What to work on:
The line with "MS. PSAKI:  Go ahead.", the line with "reaching out to", and all lines between them in the material below: return these exactly, and no others.

Material provided:

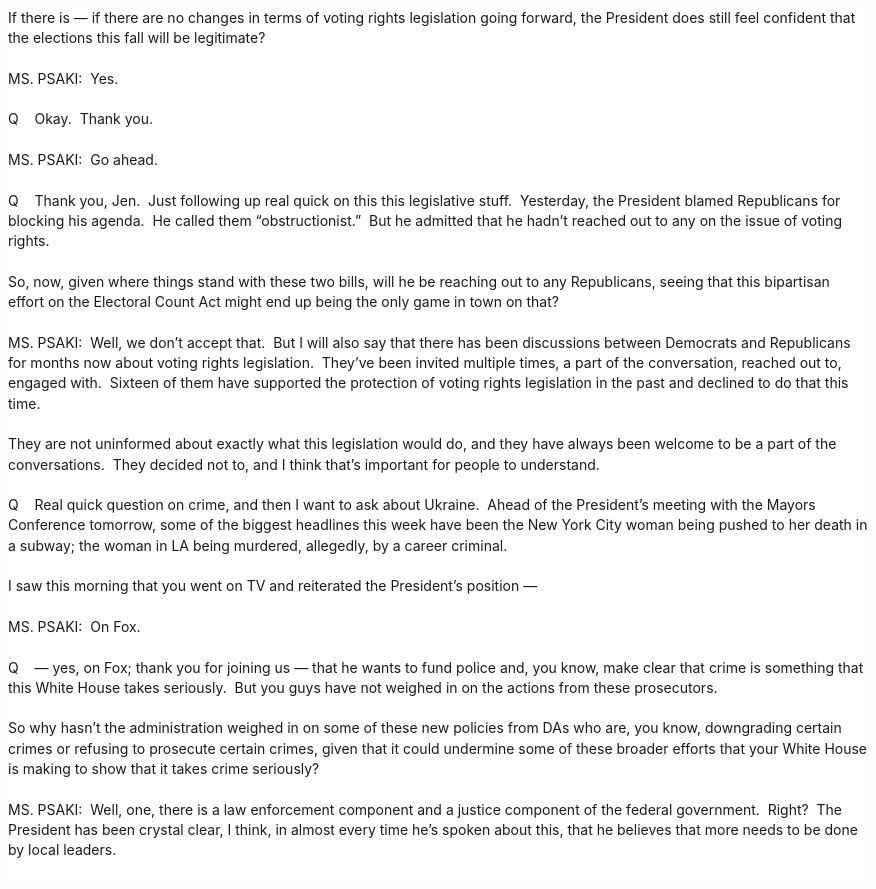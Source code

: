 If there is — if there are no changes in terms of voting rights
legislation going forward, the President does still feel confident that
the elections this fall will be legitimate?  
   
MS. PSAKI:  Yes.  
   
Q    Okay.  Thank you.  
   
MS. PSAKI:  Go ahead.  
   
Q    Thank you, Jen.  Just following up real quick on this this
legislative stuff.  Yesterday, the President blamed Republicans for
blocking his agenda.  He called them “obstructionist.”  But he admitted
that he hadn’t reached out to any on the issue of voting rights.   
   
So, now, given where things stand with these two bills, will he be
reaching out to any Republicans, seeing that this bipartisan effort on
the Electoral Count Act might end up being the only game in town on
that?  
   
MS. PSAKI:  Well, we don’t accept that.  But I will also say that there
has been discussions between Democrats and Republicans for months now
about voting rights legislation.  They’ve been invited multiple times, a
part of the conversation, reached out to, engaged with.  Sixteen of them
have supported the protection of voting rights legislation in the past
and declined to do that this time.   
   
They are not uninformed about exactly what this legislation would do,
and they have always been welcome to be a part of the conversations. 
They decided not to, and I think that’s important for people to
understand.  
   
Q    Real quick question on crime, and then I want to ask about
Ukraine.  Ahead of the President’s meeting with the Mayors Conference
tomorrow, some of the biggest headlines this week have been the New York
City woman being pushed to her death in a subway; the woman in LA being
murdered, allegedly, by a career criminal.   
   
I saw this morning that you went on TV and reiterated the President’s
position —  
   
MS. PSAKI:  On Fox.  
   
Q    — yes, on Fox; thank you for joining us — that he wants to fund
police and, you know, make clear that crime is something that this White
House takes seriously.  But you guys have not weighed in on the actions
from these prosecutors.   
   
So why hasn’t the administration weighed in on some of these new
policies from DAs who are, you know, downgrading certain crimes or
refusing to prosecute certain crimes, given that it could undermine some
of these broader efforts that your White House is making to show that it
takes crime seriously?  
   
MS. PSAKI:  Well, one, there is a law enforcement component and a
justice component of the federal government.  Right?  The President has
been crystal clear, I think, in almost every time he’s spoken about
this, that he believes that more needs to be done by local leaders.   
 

Response below:
MS. PSAKI:  Go ahead.  
   
Q    Thank you, Jen.  Just following up real quick on this this
legislative stuff.  Yesterday, the President blamed Republicans for
blocking his agenda.  He called them “obstructionist.”  But he admitted
that he hadn’t reached out to any on the issue of voting rights.   
   
So, now, given where things stand with these two bills, will he be
reaching out to any Republicans, seeing that this bipartisan effort on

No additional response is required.